There are many moments in the Darci Instance story that tug on the heart strings.
You could start with the time two years ago when Instance's team, Winnipeg's Polar Ice Bears, was playing against a squad from Thunder Bay at a tournament in the U.S. There was an on-ice incident.
"One of the players told her to grow some effing hair when they were in the corner," Polar Ice coach Ashley Van Aggelen said. "I jumped the boards and hiked it over to the other bench and had words with the coach.
"I explained the situation to him in a very aggressive manner in the middle of the game. I actually almost spit on him by accident because I was talking so aggressively. I've never had my adrenalin pumping as much as I did at that moment."
There's a reason Van Aggelen was so upset about the hair comment. It's because Instance didn't have any after being diagnosed with malignant neoplasm of the peritoneum and was undergoing chemotherapy treatment.
She had cancer.
"He was really good about in the end," Van Aggelen said of the coach she chewed out. "But at first he was just as rude as she was.
"In the end he didn't let anybody leave to get on the bus. He wouldn't even let anyone get changed until they admitted who did it. They were in the arena probably 2 1/2 hours after the game, still sitting in their equipment."
Van Aggelen has always been there for Instance, ever since she made a rare trade in the Manitoba Women's Junior Hockey League to land her playing rights.

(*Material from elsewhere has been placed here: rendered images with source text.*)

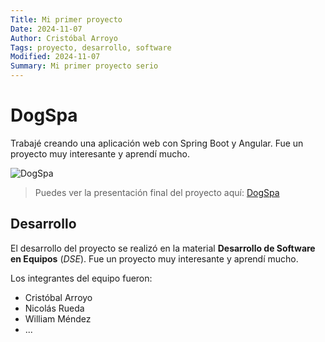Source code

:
```yaml
---
Title: Mi primer proyecto
Date: 2024-11-07
Author: Cristóbal Arroyo
Tags: proyecto, desarrollo, software
Modified: 2024-11-07
Summary: Mi primer proyecto serio
---
```


# DogSpa

Trabajé creando una aplicación web con Spring Boot y Angular. Fue un proyecto muy interesante y aprendí mucho.

![DogSpa]({static}/images/dogspa.png)

> Puedes ver la presentación final del proyecto aquí: [DogSpa](https://www.youtube.com/watch?v=dQw4w9WgXcQ&pp=ygUXbmV2ZXIgZ29ubmEgZ2l2ZSB5b3UgdXA%3D)

## Desarrollo

El desarrollo del proyecto se realizó en la material **Desarrollo de Software en Equipos** (_DSE_). Fue un proyecto muy interesante y aprendí mucho.

Los integrantes del equipo fueron:

- Cristóbal Arroyo
- Nicolás Rueda
- William Méndez
- ...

"She was in the junior draft and stuck out," said Van Aggelen, a teacher at St. James Collegiate. "She was probably the fastest skater in the draft, and she was only out of her chemo treatments for a month."
The coach and her captain will be together again tomorrow when they take part in the Strides for the Cure charity all-star game at Keith Bodley Arena. The game will raise money for cancer research, which will make it an emotional affair for Instance.
"It means a lot to me," said Instance, who plays for Polar Ice when she feels up to it, which is most of the time. "I was diagnosed with cancer when I was 17 and again when I was 20, (last) year. I just finished my second round of chemo, my second surgery and 25 radiations.
"So for me it's huge to be in this game and support such a great cause."
Instance had an 11-pound tumour removed from her abdomen three years ago, and she had a smaller one taken out last year when the cancer came back. She was diagnosed with ovarian cancer at the same time, so one of her ovaries had to be extracted as well.
Her last chemotherapy treatment was on Halloween, and she now has to visit the doctor once every three months instead of every week.
Van Aggelen started to tear up when talking about the inspiration Instance is to everyone who crosses paths with her at the rink. Instance downplayed that, saying she knows who the true heroes are.
"I'm playing for a lot of people tomorrow -- all the kids I did chemo with on the kids side of CancerCare," she said. "They're a huge inspiration. Unreal.
"You see a six-year-old sucking it up and getting the chemo, and people are complaining that it's cold outside or that they can't go on a trip or something. It puts everything into perspective."
Van Aggelen and Instance have had their share of disagreements over the last three years, but that's what happens when you're as close as they are.
"I tell her everything," Instance said. "She's a big help. She knows everything. She knows where my stress level is each and every day, because it does change."
Said Van Aggelen: "We've done the whole head-butting thing, we've done the crying thing, we've done the laughing thing, we've done the friend thing, and we have a very good player-coach relationship now. We both respect each other a lot.
"... We've grown. We have our love-hate relationship, but it's been good. I couldn't ask for a better captain."